= Beginning of Section =

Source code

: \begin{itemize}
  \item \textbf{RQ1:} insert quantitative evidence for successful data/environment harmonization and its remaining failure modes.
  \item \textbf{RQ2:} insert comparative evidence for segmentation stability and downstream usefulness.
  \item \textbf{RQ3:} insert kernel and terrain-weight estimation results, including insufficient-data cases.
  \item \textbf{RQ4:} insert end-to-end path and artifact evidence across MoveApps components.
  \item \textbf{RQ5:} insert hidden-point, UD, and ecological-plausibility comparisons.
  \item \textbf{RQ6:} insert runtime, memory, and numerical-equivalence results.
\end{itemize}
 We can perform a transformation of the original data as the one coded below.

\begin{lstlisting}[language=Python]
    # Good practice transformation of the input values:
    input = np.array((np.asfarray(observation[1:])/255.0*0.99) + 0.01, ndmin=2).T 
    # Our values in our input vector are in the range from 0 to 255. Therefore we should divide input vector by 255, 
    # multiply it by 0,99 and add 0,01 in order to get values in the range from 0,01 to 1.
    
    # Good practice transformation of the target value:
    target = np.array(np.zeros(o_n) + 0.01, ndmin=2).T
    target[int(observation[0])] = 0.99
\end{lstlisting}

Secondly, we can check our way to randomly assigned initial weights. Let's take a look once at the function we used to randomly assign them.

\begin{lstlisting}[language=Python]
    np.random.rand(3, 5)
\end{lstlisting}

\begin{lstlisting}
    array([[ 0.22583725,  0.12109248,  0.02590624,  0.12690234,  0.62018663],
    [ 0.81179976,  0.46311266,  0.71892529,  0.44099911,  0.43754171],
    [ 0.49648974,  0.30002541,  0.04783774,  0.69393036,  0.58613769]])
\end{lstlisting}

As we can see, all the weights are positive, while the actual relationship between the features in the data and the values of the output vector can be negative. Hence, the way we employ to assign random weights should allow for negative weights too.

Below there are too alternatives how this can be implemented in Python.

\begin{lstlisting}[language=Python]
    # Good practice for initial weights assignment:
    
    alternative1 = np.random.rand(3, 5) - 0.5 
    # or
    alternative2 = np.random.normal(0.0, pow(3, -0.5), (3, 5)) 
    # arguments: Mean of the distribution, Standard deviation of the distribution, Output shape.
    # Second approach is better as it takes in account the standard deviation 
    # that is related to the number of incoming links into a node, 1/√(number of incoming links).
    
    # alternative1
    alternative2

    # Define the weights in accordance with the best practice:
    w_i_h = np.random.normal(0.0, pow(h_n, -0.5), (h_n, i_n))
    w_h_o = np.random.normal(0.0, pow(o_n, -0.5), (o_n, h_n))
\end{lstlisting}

= End of Section =

Print out an identical copy of the whole listing.

- _Expected output_:
Source code

: \begin{itemize}
  \item \textbf{RQ1:} insert quantitative evidence for successful data/environment harmonization and its remaining failure modes.
  \item \textbf{RQ2:} insert comparative evidence for segmentation stability and downstream usefulness.
  \item \textbf{RQ3:} insert kernel and terrain-weight estimation results, including insufficient-data cases.
  \item \textbf{RQ4:} insert end-to-end path and artifact evidence across MoveApps components.
  \item \textbf{RQ5:} insert hidden-point, UD, and ecological-plausibility comparisons.
  \item \textbf{RQ6:} insert runtime, memory, and numerical-equivalence results.
\end{itemize}
 We can perform a transformation of the original data as the one coded below.

\begin{lstlisting}[language=Python]
    # Good practice transformation of the input values:
    input = np.array((np.asfarray(observation[1:])/255.0*0.99) + 0.01, ndmin=2).T 
    # Our values in our input vector are in the range from 0 to 255. Therefore we should divide input vector by 255, 
    # multiply it by 0,99 and add 0,01 in order to get values in the range from 0,01 to 1.
    
    # Good practice transformation of the target value:
    target = np.array(np.zeros(o_n) + 0.01, ndmin=2).T
    target[int(observation[0])] = 0.99
\end{lstlisting}

Secondly, we can check our way to randomly assigned initial weights. Let's take a look once at the function we used to randomly assign them.

\begin{lstlisting}[language=Python]
    np.random.rand(3, 5)
\end{lstlisting}

\begin{lstlisting}
    array([[ 0.22583725,  0.12109248,  0.02590624,  0.12690234,  0.62018663],
    [ 0.81179976,  0.46311266,  0.71892529,  0.44099911,  0.43754171],
    [ 0.49648974,  0.30002541,  0.04783774,  0.69393036,  0.58613769]])
\end{lstlisting}

As we can see, all the weights are positive, while the actual relationship between the features in the data and the values of the output vector can be negative. Hence, the way we employ to assign random weights should allow for negative weights too.

Below there are too alternatives how this can be implemented in Python.

\begin{lstlisting}[language=Python]
    # Good practice for initial weights assignment:
    
    alternative1 = np.random.rand(3, 5) - 0.5 
    # or
    alternative2 = np.random.normal(0.0, pow(3, -0.5), (3, 5)) 
    # arguments: Mean of the distribution, Standard deviation of the distribution, Output shape.
    # Second approach is better as it takes in account the standard deviation 
    # that is related to the number of incoming links into a node, 1/√(number of incoming links).
    
    # alternative1
    alternative2

    # Define the weights in accordance with the best practice:
    w_i_h = np.random.normal(0.0, pow(h_n, -0.5), (h_n, i_n))
    w_h_o = np.random.normal(0.0, pow(o_n, -0.5), (o_n, h_n))
\end{lstlisting}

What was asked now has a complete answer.